To put it bluntly, if you are claiming the architectural challenges presented by applications with high write loads spread across multiple data centers are easy, you are lying. You do not, as Theo Schlossnagle remarked recently to us, “respect the problem.” You must respect the problem or you disrespect the necessary tradeoffs. And if you disrespect the tradeoffs, you disrespect your user. And if you disrespect your user, you are, inevitably, a liar. You say _this_ is easy. You promise free lunches. You guarantee things that turn out to be impossible. You lie.
What our technology generation is attempting is really hard. There is no easy button. You can’t play fast and loose with the laws of physics or hand-wave around critical durability issues. You can sell this stuff to your venture capitalist, but we’re not buying it.
Immutable laws are not marketing. And therefore, marketing can’t release you from the bonds of immutable laws. You can’t solve the intractable problems of distributed systems so eloquently summarized with three letters – C-A-P – by Google’s cloud architect (and Basho Board member) Dr. Eric Brewer (a man both lauded and whose full impact on our world has not yet been reckoned), with specious claims about downloads and full consistency.
- Memory is not storage.
- Trading the RDBMS world for uptime is hard. There are no half-steps. No transitional phases.
- The geometry of a spinning disk matters for your app. You can’t escape this.
- Your hardware RAID controller is not perfect. It screws things up and needs to be debugged.
- Replication between two data centers is hard, let alone replication between three or 15 data centers.
- Easily adding nodes to a cluster under load impacts performance for a period determined by the amount of data stored on the existing nodes and the load on the system…and the kind of servers you are using…and a dozen other things. It looks easy in the beginning.
These are all sensible limitations. Like the speed of light or the poor quality of network television, these are universal constants. The point is: tradeoffs can’t be solved by marketing.
To be sure, there are faster databases than Riak. But do they ship with default settings optimized for speed or optimized for safety? We *ache* to be faster. We push ourselves to be faster. We tune and optimize and push. But we will never cross the line to lose data. While it is always tempting to set our defaults to *fast* instead of *safe*, we won’t do it. We will sacrifice speed to protect your data. In fact, if you prefer speed to preserving data, *don’t use Riak*. We tell the truth even if it means losing users. We will not lie.
Which is why others who do it make me ball my fists, score my palms, and look for a heavy bag to punch. Lying about what you can do – and spreading lies about other approaches – is a blatant attempt to replace the sacrifice of hard-core engineering and ops with fear, uncertainty, and doubt – FUD.
People who claim they are “winning NoSQL” with FUD are damaging our collective chance to effect a long-overdue change to the way data is stored and distributed. This opportunity is nothing short of a quantum shift in the the quality of your life if you are in development, operations, or are a founder who lives and dies by the minute-to-minute performance of your brainchild/application.
The FUD-spreaders are destroying this opportunity with their lies.
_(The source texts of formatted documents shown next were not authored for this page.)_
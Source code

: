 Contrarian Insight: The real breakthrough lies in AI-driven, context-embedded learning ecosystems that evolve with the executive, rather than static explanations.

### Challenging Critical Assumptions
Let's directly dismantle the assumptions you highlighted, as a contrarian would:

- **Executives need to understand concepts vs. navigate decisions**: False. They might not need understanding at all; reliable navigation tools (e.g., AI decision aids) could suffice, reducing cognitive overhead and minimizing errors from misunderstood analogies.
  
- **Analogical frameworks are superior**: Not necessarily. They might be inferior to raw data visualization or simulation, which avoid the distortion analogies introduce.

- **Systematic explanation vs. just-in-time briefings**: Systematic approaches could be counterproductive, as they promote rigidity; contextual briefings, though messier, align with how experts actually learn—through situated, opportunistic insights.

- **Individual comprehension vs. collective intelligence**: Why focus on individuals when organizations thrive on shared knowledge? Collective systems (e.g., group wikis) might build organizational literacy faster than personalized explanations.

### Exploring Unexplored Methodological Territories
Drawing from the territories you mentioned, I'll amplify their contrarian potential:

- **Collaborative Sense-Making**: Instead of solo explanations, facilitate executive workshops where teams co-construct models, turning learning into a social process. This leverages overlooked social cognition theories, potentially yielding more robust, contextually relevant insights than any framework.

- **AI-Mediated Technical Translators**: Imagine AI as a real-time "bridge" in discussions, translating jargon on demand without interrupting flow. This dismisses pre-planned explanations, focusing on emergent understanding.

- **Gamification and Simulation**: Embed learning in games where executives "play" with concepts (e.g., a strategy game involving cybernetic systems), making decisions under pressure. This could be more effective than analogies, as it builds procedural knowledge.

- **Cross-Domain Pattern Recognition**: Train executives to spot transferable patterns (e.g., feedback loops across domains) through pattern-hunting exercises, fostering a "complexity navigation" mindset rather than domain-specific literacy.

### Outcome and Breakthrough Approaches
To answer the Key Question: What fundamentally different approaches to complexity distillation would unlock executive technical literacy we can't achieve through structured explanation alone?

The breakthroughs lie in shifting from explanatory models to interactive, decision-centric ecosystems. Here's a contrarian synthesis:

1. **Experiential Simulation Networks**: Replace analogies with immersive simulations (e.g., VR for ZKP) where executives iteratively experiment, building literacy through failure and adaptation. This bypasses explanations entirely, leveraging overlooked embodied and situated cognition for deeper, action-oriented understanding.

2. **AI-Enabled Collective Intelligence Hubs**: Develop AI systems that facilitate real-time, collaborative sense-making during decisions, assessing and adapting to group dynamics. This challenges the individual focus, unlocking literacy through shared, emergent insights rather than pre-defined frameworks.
They are polluting the well by focusing on false marketing – on being the loud idiot drunk – instead of solving the problem. They can screw this up with their failure. It is time for us to demand they drop the FUD – drop the “F” bomb – and stop lying about what they can do. Just tell the truth, like Basho does — admit this is a hard problem and that hardcore engineering is the answer. In fact, they should do the honorable thing and quit the field if they are not ready to invest in the work needed to solve this problem.
If we, collectively, the developer and sysadmin community running the infrastructure of the world economy, allow people to replace engineering with marketing lies, to trade coffee mugs for countless hours of debugging, and in doing so, to destroy the reputation of a new class of data storage systems before they have had a chance to gain a foothold in the technology world, we all lose.
There are many reasons why the FUD spreaders persist.
There are the smart folks who throw our hands up and cynically say that liars are by their nature better marketers. But marketing need not be lies, cynically accepted.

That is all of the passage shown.